I expect the influence of technology and artificial intelligence to continue to grow, whether in data analysis, idea generation or trading decisions. Fundamentally, structural inflation, rising bond yields, depreciation of the US dollar and the search for tangible assets and alternative hedges are likely to be the defining trends of the coming years. These trends, combined with the geopolitical situation, will continue to cause significant volatility in the markets. For fund managers, this means acting even more flexibly, viewing markets from multiple perspectives and, where necessary, incorporating unconventional forms of investment.
How does “Berenberg Go” differ from the classic “Berenberg Multi Manager” fund strategy?
The main difference lies in the range of funds used. While “Berenberg Go” works with internal funds and ETFs, “Berenberg Multi Manager” also incorporates selected strategies from external providers – following a best-in-class approach. However, both strategies share the same philosophy: active quota management, strategic inclusion of alternative investments such as gold, and a structured selection process. They are therefore two variants of the same basic conviction – differing in the depth of implementation.

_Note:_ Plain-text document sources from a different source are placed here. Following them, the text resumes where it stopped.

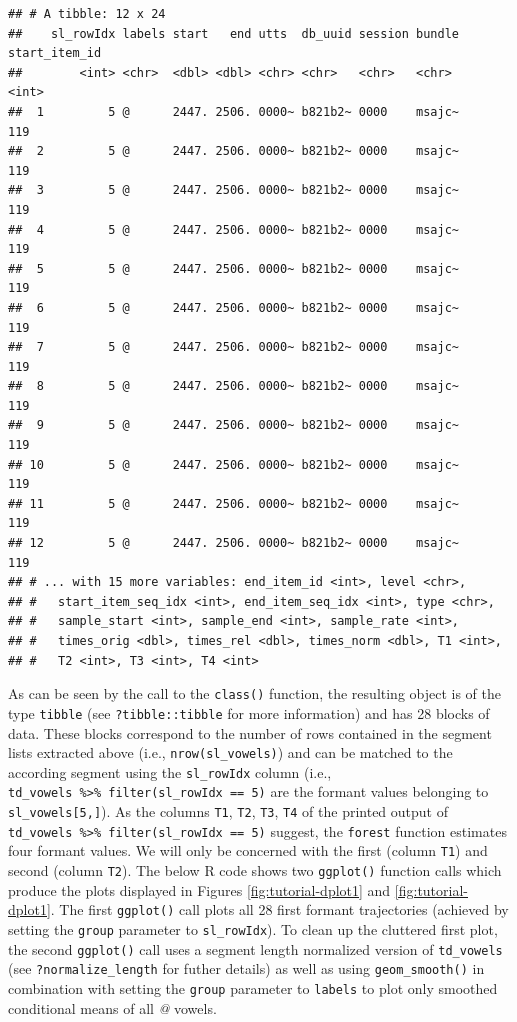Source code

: \documentclass[]{book}
\begin{document}
\begin{verbatim}
## # A tibble: 12 x 24
##    sl_rowIdx labels start   end utts  db_uuid session bundle start_item_id
##        <int> <chr>  <dbl> <dbl> <chr> <chr>   <chr>   <chr>          <int>
##  1         5 @      2447. 2506. 0000~ b821b2~ 0000    msajc~           119
##  2         5 @      2447. 2506. 0000~ b821b2~ 0000    msajc~           119
##  3         5 @      2447. 2506. 0000~ b821b2~ 0000    msajc~           119
##  4         5 @      2447. 2506. 0000~ b821b2~ 0000    msajc~           119
##  5         5 @      2447. 2506. 0000~ b821b2~ 0000    msajc~           119
##  6         5 @      2447. 2506. 0000~ b821b2~ 0000    msajc~           119
##  7         5 @      2447. 2506. 0000~ b821b2~ 0000    msajc~           119
##  8         5 @      2447. 2506. 0000~ b821b2~ 0000    msajc~           119
##  9         5 @      2447. 2506. 0000~ b821b2~ 0000    msajc~           119
## 10         5 @      2447. 2506. 0000~ b821b2~ 0000    msajc~           119
## 11         5 @      2447. 2506. 0000~ b821b2~ 0000    msajc~           119
## 12         5 @      2447. 2506. 0000~ b821b2~ 0000    msajc~           119
## # ... with 15 more variables: end_item_id <int>, level <chr>,
## #   start_item_seq_idx <int>, end_item_seq_idx <int>, type <chr>,
## #   sample_start <int>, sample_end <int>, sample_rate <int>,
## #   times_orig <dbl>, times_rel <dbl>, times_norm <dbl>, T1 <int>,
## #   T2 <int>, T3 <int>, T4 <int>
\end{verbatim}

As can be seen by the call to the \texttt{class()} function, the resulting object is of the type \texttt{tibble} (see \texttt{?tibble::tibble} for more information) and has 28 blocks of data. These blocks correspond to the number of rows contained in the segment lists extracted above (i.e., \texttt{nrow(sl\_vowels)}) and can be matched to the according segment using the \texttt{sl\_rowIdx} column (i.e., \texttt{td\_vowels\ \%\textgreater{}\%\ filter(sl\_rowIdx\ ==\ 5)} are the formant values belonging to \texttt{sl\_vowels{[}5,{]}}). As the columns \texttt{T1}, \texttt{T2}, \texttt{T3}, \texttt{T4} of the printed output of \texttt{td\_vowels\ \%\textgreater{}\%\ filter(sl\_rowIdx\ ==\ 5)} suggest, the \texttt{forest} function estimates four formant values. We will only be concerned with the first (column \texttt{T1}) and second (column \texttt{T2}). The below R code shows two \texttt{ggplot()} function calls which produce the plots displayed in Figures \ref{fig:tutorial-dplot1} and \ref{fig:tutorial-dplot1}. The first \texttt{ggplot()} call plots all 28 first formant trajectories (achieved by setting the \texttt{group} parameter to \texttt{sl\_rowIdx}). To clean up the cluttered first plot, the second \texttt{ggplot()} call uses a segment length normalized version of \texttt{td\_vowels} (see \texttt{?normalize\_length} for futher details) as well as using \texttt{geom\_smooth()} in combination with setting the \texttt{group} parameter to \texttt{labels} to plot only smoothed conditional means of all \emph{@} vowels.
\end{document}

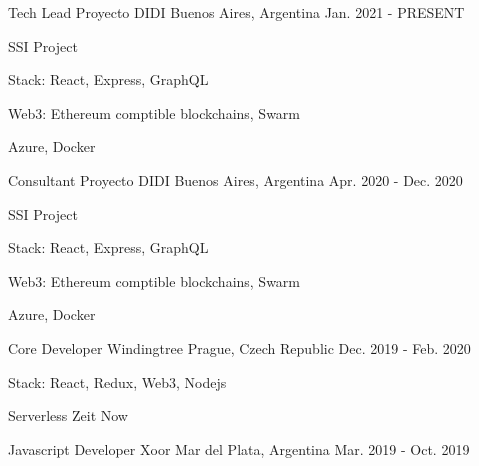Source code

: 


\begin{cventries}

\cventry
{Tech Lead} %
{Proyecto DIDI} %
{Buenos Aires, Argentina} %
{Jan. 2021 - PRESENT} %
{ %
\begin{cvitems}
\item {SSI Project}
\item {Stack: React, Express, GraphQL}
\item {Web3: Ethereum comptible blockchains, Swarm}
\item {Azure, Docker}
\end{cvitems}
}
\cventry
{Consultant} %
{Proyecto DIDI} %
{Buenos Aires, Argentina} %
{Apr. 2020 - Dec. 2020} %
{ %
\begin{cvitems}
\item {SSI Project}
\item {Stack: React, Express, GraphQL}
\item {Web3: Ethereum comptible blockchains, Swarm}
\item {Azure, Docker}
\end{cvitems}
}
\cventry
{Core Developer} %
{Windingtree} %
{Prague, Czech Republic} %
{Dec. 2019 - Feb. 2020} %
{ %
\begin{cvitems}
\item {Stack: React, Redux, Web3, Nodejs}
\item {Serverless Zeit Now}
\end{cvitems}
}
\cventry
{Javascript Developer} %
{Xoor} %
{Mar del Plata, Argentina} %
{Mar. 2019 - Oct. 2019} %
{ %
}
\end{cventries}
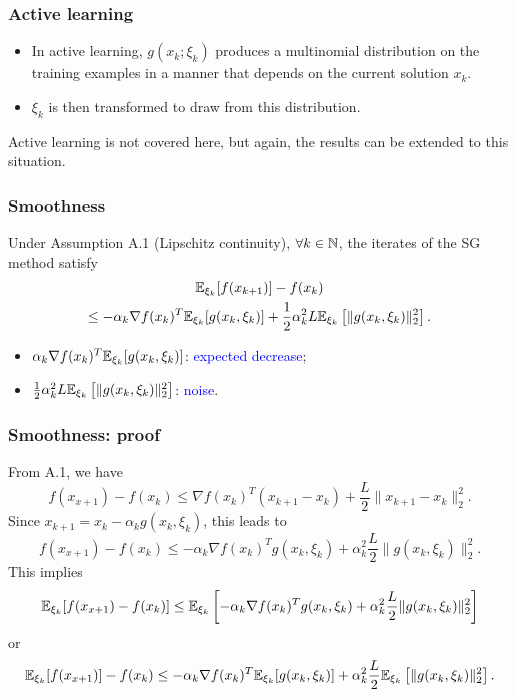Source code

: \documentclass[usepdftitle=false, aspectratio=169]{beamer}
\begin{document}
\begin{frame}
\frametitle{Active learning}

\begin{itemize}
\item 
In active learning, $g(x_k; \xi_k)$ produces a multinomial
distribution on the training examples in a manner that depends on the current solution $x_k$.
\item
$\xi_k$ is then transformed to draw from this distribution.
\end{itemize}

Active learning is not covered here, but again, the results can be extended to this situation.

\end{frame}

\begin{frame}
\frametitle{Smoothness}

\begin{theorem}
Under Assumption A.1 (Lipschitz continuity), $\forall k \in {\mathbb{N}}$, the iterates of the SG method satisfy
\begin{multline*}
{\mathbb{E}}_{\xi_k}[f(x_{k+1})] - f(x_k)
\\ \leq
-\alpha_k \nabla f(x_k)^T{\mathbb{E}}_{\xi_k}[g(x_k,\xi_k)]
+\frac{1}{2} \alpha_k^2 L {\mathbb{E}}_{\xi_k} \left[ \| g(x_k, \xi_k )\|_2^2 \right].
\end{multline*}
\end{theorem}
\begin{itemize}
	\item $\alpha_k \nabla f(x_k)^T{\mathbb{E}}_{\xi_k}[g(x_k,\xi_k)]$: \textcolor{blue}{expected decrease};
	\item $\frac{1}{2} \alpha_k^2 L {\mathbb{E}}_{\xi_k} \left[ \| g(x_k, \xi_k )\|_2^2 \right]$: \textcolor{blue}{noise}.
\end{itemize}

\end{frame}

\begin{frame}
	\frametitle{Smoothness: proof}
	
	From A.1, we have
	$$
	f(x_{x+1}) - f(x_k) \leq \nabla f(x_k)^T (x_{k+1} - x_k) + \frac{L}{2} \| x_{k+1} - x_k \|^2_2.
	$$
	Since $x_{k+1} = x_k - \alpha_k g(x_k, \xi_k)$, this leads to
	$$
	f(x_{x+1}) - f(x_k) \leq - \alpha_k \nabla f(x_k)^T g(x_k, \xi_k) + \alpha_k^2 \frac{L}{2} \| g(x_k, \xi_k) \|^2_2.
	$$
	This implies
    $$
		{\mathbb{E}}_{\xi_k} [f(x_{x+1}) - f(x_k)] \leq {\mathbb{E}}_{\xi_k} \left[ - \alpha_k \nabla f(x_k)^T g(x_k, \xi_k) + \alpha_k^2 \frac{L}{2} \| g(x_k, \xi_k) \|^2_2 \right]
	$$
	or
	$$
		{\mathbb{E}}_{\xi_k} [f(x_{x+1})] - f(x_k) \leq - \alpha_k \nabla f(x_k)^T {\mathbb{E}}_{\xi_k} [ g(x_k, \xi_k) ] + \alpha_k^2 \frac{L}{2} {\mathbb{E}}_{\xi_k} \left[ \| g(x_k, \xi_k) \|^2_2 \right].	
	$$
	
	\begin{align*}
	\end{align*}
	
\end{frame}
\end{document}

How has the fund landscape changed in recent years? Which trends are currently still underestimated?
The ETF trend has changed the fund landscape considerably. Today, many markets and themes can be mapped cost-efficiently – and can be managed flexibly thanks to exchange trading. The field of active ETFs is particularly dynamic. Even if their growth in Europe is slower than in the US, their potential should not be underestimated. In addition, I see a renaissance of active funds – particularly in the bond sector, but increasingly also in equities. This is because the market is becoming more selective: the dominance of a few large technology stocks could become less important. This creates more opportunities for active management. However, it remains challenging to identify strategies that add value. Herein lies our claim – and our task.
Our interview guest

Ulrich Urbahn
Ulrich Urbahn has been working for Berenberg since October 2017 and is responsible for quantitative analyses and the devel-opment of strategic and tactical allocation ideas, and is involved in capital market communications. He is a member of the Asset Allocation Committee and portfolio manager of the Berenberg Variato. After graduating in economics and mathematics from the University of Heidelberg, he worked for more than 10 years at Commerzbank, among others, as a senior cross asset strate-gist. Mr Urbahn is a CFA charterholder and was part of the three best multi-asset research teams worldwide in the renowned Extel survey for many years.